Now we know: there are two sets of rules the European Union uses when drawing up it tax haven blacklist. One set is for the 93 countries it has examined to determine if they have applied transparency and corporate tax rules to fight letterbox companies and profit shifting. And then there are the rules for the United States.
Or more precisely: the rule exemptions. For the past year, the European Commission and the EU member states have be doing a delicate dance trying to determine how they were going to dodge a confrontation with U.S. President Donald Trump over his administration’s failure to adopt the OECD Common Reporting Standard. Known as the CRS, it requires all countries to exchange the bank data of foreign residents with the country of their citizenship. Backed by the G-20, the CRS requires countries across the globe to exchange bank data of non-native residents with their country of citizenship. And many have. In fact, OECD Secretary General Angel Gurria now jokes that the Paris-based institution is now one of the world’s leading treasuries as countries, primarily in Europe, have recouped more than $50 billion because individuals and companies have been repatriating money previously hidden in tax haven.
But in the case of the United States, the Trump Administration along with the majority of Republicans in the U.S. Congress want nothing to do with the CRS. The Obama Administration had proposed legislation to implement the CRS but it made little progress in the Republican-controlled Congress.
In 2017, when the EU launched its tax haven blacklist it agreed on various sets of criteria. The first had to do with transparency and the transfer of bank data as required by the CRS. The EU had set a deadline of June 2019 where all of the 93 countries screened in the tax haven blacklist process had to meet all of the transparency criteria. For two years European Tax Commissioner Pierre Moscovici insisted in one hearing after another that all countries will be held to same transparency standards, including the U.S.
However EU member states, meeting in the secretive Code of Conduct Group for Business Taxation and which has the ultimate decision on the tax haven list, backed off. Moreover in October it decided that the U.S. Foreign Account Transfer Compliance Act, which requires EU member states to transfer bank data of U.S. citizens in the EU to the U.S., was sufficient. That decision came despite Moscovici and the European Parliament insisting FATCA does not meet the transparency criteria because it does not require U.S. Banks to transfer data of EU citizens resident in the U.S. In other words it is a one-way street with data flowing to the U.S.
After the decision was taken in October, Moscovici issued hollow, indirect criticism highlighting the lack of reciprocity of FATCA. But ultimately he backed off. Perhaps the fact that Moscovici’s term as European Taxation Commission is finishing this month had something to do with that. Some members of the European Parliament expressed their outrage. European Green Party member Sven Giegold called for the U.S. to be put on the EU gray list, which is made up of countries that have committed to reform but have not yet done so.
Giegold and others emphasized that because the U.S. does not apply the CRS the country has become the world’s new go-to tax haven. Combined with weak beneficial company ownership laws in some U.S. states such as Delaware European individuals and companies are setting up shell companies in the U.S. knowing their money will remain hidden from European tax authorities.

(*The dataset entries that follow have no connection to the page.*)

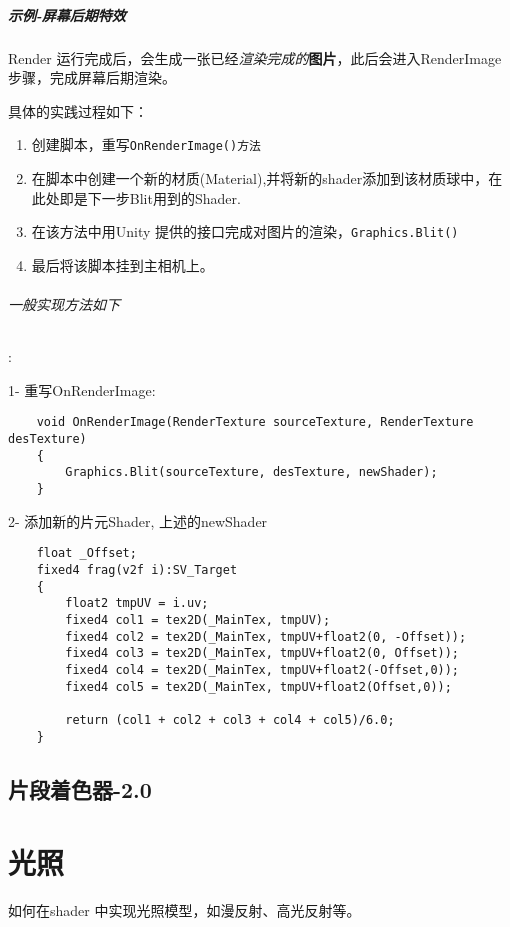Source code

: \documentclass[UTF8,a4paper,12pt]{ctexbook}
\begin{document}
			
		\paragraph{示例-屏幕后期特效}
			Render 运行完成后，会生成一张已经\textit{渲染完成的}\textbf{图片}，此后会进入RenderImage 步骤，完成屏幕后期渲染。
			
			具体的实践过程如下：
				\begin{enumerate}[itemindent = 1em]
					\item 创建脚本，重写\verb|OnRenderImage()方法|
					\item 在脚本中创建一个新的材质(Material),并将新的shader添加到该材质球中，在此处即是下一步Blit用到的Shader.
					\item 在该方法中用Unity 提供的接口完成对图片的渲染，\verb|Graphics.Blit()|
					\item 最后将该脚本挂到主相机上。
				\end{enumerate}
		
			\subparagraph{一般实现方法如下}:
			
			1- 重写OnRenderImage:
			
			\begin{lstlisting}
	void OnRenderImage(RenderTexture sourceTexture, RenderTexture desTexture)
	{
		Graphics.Blit(sourceTexture, desTexture, newShader);
	}	
			\end{lstlisting}
		
			2- 添加新的片元Shader, 上述的newShader
			
			\begin{lstlisting}
	float _Offset;
	fixed4 frag(v2f i):SV_Target
	{
		float2 tmpUV = i.uv;
		fixed4 col1 = tex2D(_MainTex, tmpUV);
		fixed4 col2 = tex2D(_MainTex, tmpUV+float2(0, -Offset));
		fixed4 col3 = tex2D(_MainTex, tmpUV+float2(0, Offset));
		fixed4 col4 = tex2D(_MainTex, tmpUV+float2(-Offset,0));
		fixed4 col5 = tex2D(_MainTex, tmpUV+float2(Offset,0));
		
		return (col1 + col2 + col3 + col4 + col5)/6.0;
	}
			\end{lstlisting}
			
		
	\section{片段着色器-2.0 }		
\chapter{光照}
	如何在shader 中实现光照模型，如漫反射、高光反射等。
\end{document}
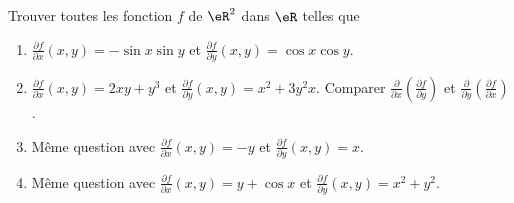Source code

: \begin{exercice}\label{exoCalculDifferentiel0008}

	Trouver toutes les fonction $f$ de $\eR^2$ dans $\eR$ telles que
	\begin{enumerate}
		\item\minsyndical
	$\frac{\partial f}{\partial x}(x,y) = -\sin x \sin y$
	et
	$\frac{\partial f}{\partial y}(x,y) = \cos x \cos y$.

	\item\boringexo
	$\frac{\partial f}{\partial x}(x,y) = 2xy +y^3$
	et
	$\frac{\partial f}{\partial y}(x,y) = x^2 + 3y^2 x$.
	Comparer $\frac{\partial }{\partial x} \left(\frac{\partial f}{\partial y} \right)$
	et   $\frac{\partial }{\partial y} \left(\frac{\partial f}{\partial x} \right)$.

	\item\minsyndical
	Même question avec 
	$\frac{\partial f}{\partial x}(x,y) = -y$
	et
	$\frac{\partial f}{\partial y}(x,y) = x$.

	\item\boringexo
	Même question avec 
	$\frac{\partial f}{\partial x}(x,y) =  y + \cos x $
	et
	$\frac{\partial f}{\partial y}(x,y) = x^2 + y^2 $.
			
	\end{enumerate}
 
\end{exercice}
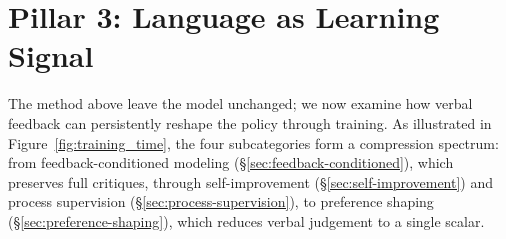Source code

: \section{Pillar 3: Language as Learning Signal}%
\label{sec:pillar3}
The method above leave the model unchanged; we now examine how verbal feedback can persistently reshape the policy through training. As illustrated in Figure~\ref{fig:training_time}, the four subcategories form a compression spectrum: from feedback-conditioned modeling (\S\ref{sec:feedback-conditioned}), which preserves full critiques, through self-improvement (\S\ref{sec:self-improvement}) and process supervision (\S\ref{sec:process-supervision}), to preference shaping (\S\ref{sec:preference-shaping}), which reduces verbal judgement to a single scalar.




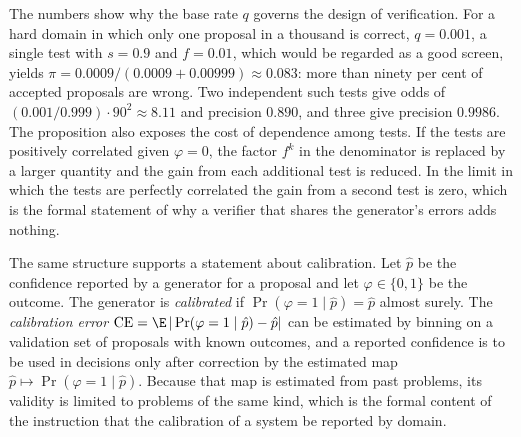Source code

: The numbers show why the base rate $q$ governs the design of verification. For a hard domain in which only one proposal in a thousand is correct, $q=0.001$, a single test with $s=0.9$ and $f=0.01$, which would be regarded as a good screen, yields $\pi=0.0009/(0.0009+0.00999)\approx0.083$: more than ninety per cent of accepted proposals are wrong. Two independent such tests give odds of $(0.001/0.999)\cdot90^2\approx8.11$ and precision $0.890$, and three give precision $0.9986$. The proposition also exposes the cost of dependence among tests. If the tests are positively correlated given $\varphi=0$, the factor $f^k$ in the denominator is replaced by a larger quantity and the gain from each additional test is reduced. In the limit in which the tests are perfectly correlated the gain from a second test is zero, which is the formal statement of why a verifier that shares the generator's errors adds nothing.

The same structure supports a statement about calibration. Let $\hat p$ be the confidence reported by a generator for a proposal and let $\varphi\in\{0,1\}$ be the outcome. The generator is \emph{calibrated} if $\Pr(\varphi=1\mid\hat p)=\hat p$ almost surely. The \emph{calibration error} $\mathrm{CE}=\E\,|\Pr(\varphi=1\mid\hat p)-\hat p|$ can be estimated by binning on a validation set of proposals with known outcomes, and a reported confidence is to be used in decisions only after correction by the estimated map $\hat p\mapsto\Pr(\varphi=1\mid\hat p)$. Because that map is estimated from past problems, its validity is limited to problems of the same kind, which is the formal content of the instruction that the calibration of a system be reported by domain.
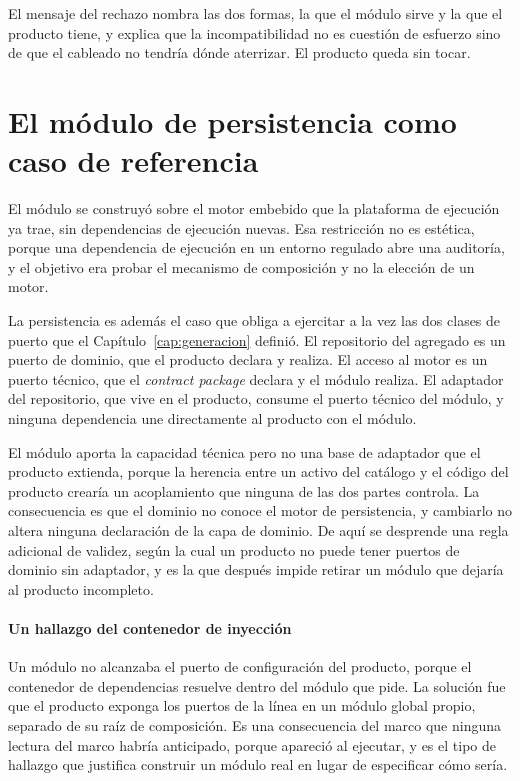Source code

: El mensaje del rechazo nombra las dos formas, la que el módulo sirve y la que
el producto tiene, y explica que la incompatibilidad no es cuestión de
esfuerzo sino de que el cableado no tendría dónde aterrizar. El producto queda
sin tocar.

\section{El módulo de persistencia como caso de referencia}
\label{sec:modulo-persistencia}

El módulo se construyó sobre el motor embebido que la plataforma de ejecución
ya trae, sin dependencias de ejecución nuevas. Esa restricción no es
estética, porque una dependencia de ejecución en un entorno regulado abre una
auditoría, y el objetivo era probar el mecanismo de composición y no la
elección de un motor.

La persistencia es además el caso que obliga a ejercitar a la vez las dos
clases de puerto que el Capítulo~\ref{cap:generacion} definió. El repositorio
del agregado es un puerto de dominio, que el producto declara y realiza. El
acceso al motor es un puerto técnico, que el \emph{contract package} declara y
el módulo realiza. El adaptador del repositorio, que vive en el producto,
consume el puerto técnico del módulo, y ninguna dependencia une directamente
al producto con el módulo.

El módulo aporta la capacidad técnica pero no una base de adaptador que el
producto extienda, porque la herencia entre un activo del catálogo y el
código del producto crearía un acoplamiento que ninguna de las dos partes
controla. La consecuencia es que el dominio no conoce el motor de
persistencia, y cambiarlo no altera ninguna declaración de la capa de
dominio. De aquí se desprende una regla adicional de validez, según la cual
un producto no puede tener puertos de dominio sin adaptador, y es la que
después impide retirar un módulo que dejaría al producto incompleto.

\paragraph*{Un hallazgo del contenedor de inyección}

Un módulo no alcanzaba el puerto de configuración del producto, porque el
contenedor de dependencias resuelve dentro del módulo que pide. La solución
fue que el producto exponga los puertos de la línea en un módulo global
propio, separado de su raíz de composición. Es una consecuencia del marco que
ninguna lectura del marco habría anticipado, porque apareció al ejecutar, y es
el tipo de hallazgo que justifica construir un módulo real en lugar de
especificar cómo sería.

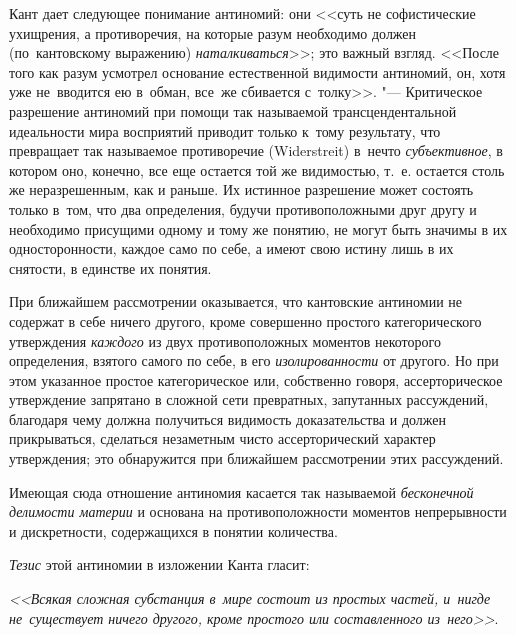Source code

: Кант дает следующее понимание антиномий: они <<суть не софистические
ухищрения, а противоречия, на которые разум необходимо должен (по~кантовскому
выражению) {\em наталкиваться}>>; это важный взгляд. <<После того как
разум усмотрел основание естественной видимости антиномий, он, хотя уже
не~вводится ею в~обман, все~же сбивается с~толку>>. "--- Критическое разрешение антиномий при помощи так
называемой трансцендентальной идеальности мира восприятий приводит только
к~тому результату, что превращает так называемое противоречие (Wider\-streit)
в~нечто {\em субъективное}, в котором оно, конечно, все еще остается той же
видимостью, т.~е. остается столь же неразрешенным, как и раньше. Их истинное
разрешение может состоять только в~том, что два определения, будучи
противоположными друг другу и необходимо присущими одному и тому же понятию, не
могут быть значимы в их односторонности, каждое само по себе, а имеют свою
истину лишь в их снятости, в единстве их понятия.

При ближайшем рассмотрении оказывается, что кантовские антиномии не содержат
в себе ничего другого, кроме совершенно простого категорического
утверждения {\em каждого} из двух противоположных
моментов некоторого определения, взятого самого по себе, в его
{\em изолированности} от другого. Но при этом указанное
простое категорическое или, собственно говоря, ассерторическое утверждение
запрятано в сложной сети превратных, запутанных рассуждений, благодаря чему
должна получиться видимость доказательства и должен прикрываться, сделаться
незаметным чисто ассерторический характер утверждения; это обнаружится при
ближайшем рассмотрении этих рассуждений.

Имеющая сюда отношение антиномия касается так называемой
{\em бесконечной делимости материи} и основана на
противоположности моментов непрерывности и дискретности, содержащихся в
понятии количества.

{\em Тезис} этой антиномии в изложении Канта гласит:

{\em <<Всякая сложная субстанция в~мире состоит из простых частей, и~нигде
не~существует ничего другого, кроме простого или составленного
из~него>>}.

EU member states are currently working on new beneficial ownership criteria in the Code of Conduct Group that are supposed to be applied in the ongoing listing screening process. Supposedly the criteria will be finished by the end of 2019 and applied in 2020 when new EU anti-money laundering legislation, which requires EU member states to post public beneficial ownership registries for companies and commercial trusts, takes effect. Will this new EU tax haven transparency criteria be applied to the U.S.?
If the EU is going to avoid being accused of blatant hypocrisy by using its clout to crack down against small countries but then turn a blind eye to the U.S., it will have to.